Nothing in the records should differ when you write them out again.

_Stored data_
++++++++++
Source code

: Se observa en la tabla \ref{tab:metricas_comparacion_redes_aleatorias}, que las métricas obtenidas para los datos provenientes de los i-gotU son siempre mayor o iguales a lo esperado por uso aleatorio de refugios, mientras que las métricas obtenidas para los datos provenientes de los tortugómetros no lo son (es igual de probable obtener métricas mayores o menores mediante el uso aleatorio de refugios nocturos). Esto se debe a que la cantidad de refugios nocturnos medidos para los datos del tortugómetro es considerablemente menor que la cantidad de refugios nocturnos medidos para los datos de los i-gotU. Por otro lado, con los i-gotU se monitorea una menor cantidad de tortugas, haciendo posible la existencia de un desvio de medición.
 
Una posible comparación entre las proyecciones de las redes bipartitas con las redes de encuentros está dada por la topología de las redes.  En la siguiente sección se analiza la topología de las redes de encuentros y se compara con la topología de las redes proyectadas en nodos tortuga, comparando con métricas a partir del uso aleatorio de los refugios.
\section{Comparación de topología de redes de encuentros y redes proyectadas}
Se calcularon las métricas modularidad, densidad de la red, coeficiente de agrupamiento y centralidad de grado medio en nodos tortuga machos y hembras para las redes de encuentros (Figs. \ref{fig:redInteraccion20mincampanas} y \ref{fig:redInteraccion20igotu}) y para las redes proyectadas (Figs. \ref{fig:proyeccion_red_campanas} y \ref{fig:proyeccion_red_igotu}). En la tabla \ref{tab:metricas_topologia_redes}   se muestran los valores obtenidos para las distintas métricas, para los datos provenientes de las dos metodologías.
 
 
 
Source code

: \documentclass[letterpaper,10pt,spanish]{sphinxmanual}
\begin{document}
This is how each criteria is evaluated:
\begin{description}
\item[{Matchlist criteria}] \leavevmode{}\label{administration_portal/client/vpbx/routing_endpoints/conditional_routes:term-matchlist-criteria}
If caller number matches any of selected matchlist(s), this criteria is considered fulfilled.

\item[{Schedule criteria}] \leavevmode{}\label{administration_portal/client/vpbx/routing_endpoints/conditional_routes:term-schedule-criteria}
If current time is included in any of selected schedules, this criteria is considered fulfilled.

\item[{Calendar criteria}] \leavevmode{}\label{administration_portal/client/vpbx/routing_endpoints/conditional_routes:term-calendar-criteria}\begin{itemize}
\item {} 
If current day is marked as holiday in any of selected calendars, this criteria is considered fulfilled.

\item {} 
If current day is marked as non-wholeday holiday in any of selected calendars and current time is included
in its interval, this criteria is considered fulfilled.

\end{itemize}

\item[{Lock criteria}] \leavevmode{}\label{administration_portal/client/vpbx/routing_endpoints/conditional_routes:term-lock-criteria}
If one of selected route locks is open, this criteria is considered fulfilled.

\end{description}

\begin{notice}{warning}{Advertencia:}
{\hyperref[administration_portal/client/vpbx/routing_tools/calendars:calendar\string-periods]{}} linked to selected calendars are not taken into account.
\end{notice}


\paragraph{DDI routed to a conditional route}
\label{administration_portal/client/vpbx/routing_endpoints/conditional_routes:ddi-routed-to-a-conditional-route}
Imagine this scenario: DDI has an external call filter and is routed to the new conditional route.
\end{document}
++++++++++
_OUTPUT OF THE TASK_
Source code

: Se observa en la tabla \ref{tab:metricas_comparacion_redes_aleatorias}, que las métricas obtenidas para los datos provenientes de los i-gotU son siempre mayor o iguales a lo esperado por uso aleatorio de refugios, mientras que las métricas obtenidas para los datos provenientes de los tortugómetros no lo son (es igual de probable obtener métricas mayores o menores mediante el uso aleatorio de refugios nocturos). Esto se debe a que la cantidad de refugios nocturnos medidos para los datos del tortugómetro es considerablemente menor que la cantidad de refugios nocturnos medidos para los datos de los i-gotU. Por otro lado, con los i-gotU se monitorea una menor cantidad de tortugas, haciendo posible la existencia de un desvio de medición.
 
Una posible comparación entre las proyecciones de las redes bipartitas con las redes de encuentros está dada por la topología de las redes.  En la siguiente sección se analiza la topología de las redes de encuentros y se compara con la topología de las redes proyectadas en nodos tortuga, comparando con métricas a partir del uso aleatorio de los refugios.
\section{Comparación de topología de redes de encuentros y redes proyectadas}
Se calcularon las métricas modularidad, densidad de la red, coeficiente de agrupamiento y centralidad de grado medio en nodos tortuga machos y hembras para las redes de encuentros (Figs. \ref{fig:redInteraccion20mincampanas} y \ref{fig:redInteraccion20igotu}) y para las redes proyectadas (Figs. \ref{fig:proyeccion_red_campanas} y \ref{fig:proyeccion_red_igotu}). En la tabla \ref{tab:metricas_topologia_redes}   se muestran los valores obtenidos para las distintas métricas, para los datos provenientes de las dos metodologías.
 
 
 
Source code

: \documentclass[letterpaper,10pt,spanish]{sphinxmanual}
\begin{document}
This is how each criteria is evaluated:
\begin{description}
\item[{Matchlist criteria}] \leavevmode{}\label{administration_portal/client/vpbx/routing_endpoints/conditional_routes:term-matchlist-criteria}
If caller number matches any of selected matchlist(s), this criteria is considered fulfilled.

\item[{Schedule criteria}] \leavevmode{}\label{administration_portal/client/vpbx/routing_endpoints/conditional_routes:term-schedule-criteria}
If current time is included in any of selected schedules, this criteria is considered fulfilled.

\item[{Calendar criteria}] \leavevmode{}\label{administration_portal/client/vpbx/routing_endpoints/conditional_routes:term-calendar-criteria}\begin{itemize}
\item {} 
If current day is marked as holiday in any of selected calendars, this criteria is considered fulfilled.

\item {} 
If current day is marked as non-wholeday holiday in any of selected calendars and current time is included
in its interval, this criteria is considered fulfilled.

\end{itemize}

\item[{Lock criteria}] \leavevmode{}\label{administration_portal/client/vpbx/routing_endpoints/conditional_routes:term-lock-criteria}
If one of selected route locks is open, this criteria is considered fulfilled.

\end{description}

\begin{notice}{warning}{Advertencia:}
{\hyperref[administration_portal/client/vpbx/routing_tools/calendars:calendar\string-periods]{}} linked to selected calendars are not taken into account.
\end{notice}


\paragraph{DDI routed to a conditional route}
\label{administration_portal/client/vpbx/routing_endpoints/conditional_routes:ddi-routed-to-a-conditional-route}
Imagine this scenario: DDI has an external call filter and is routed to the new conditional route.
\end{document}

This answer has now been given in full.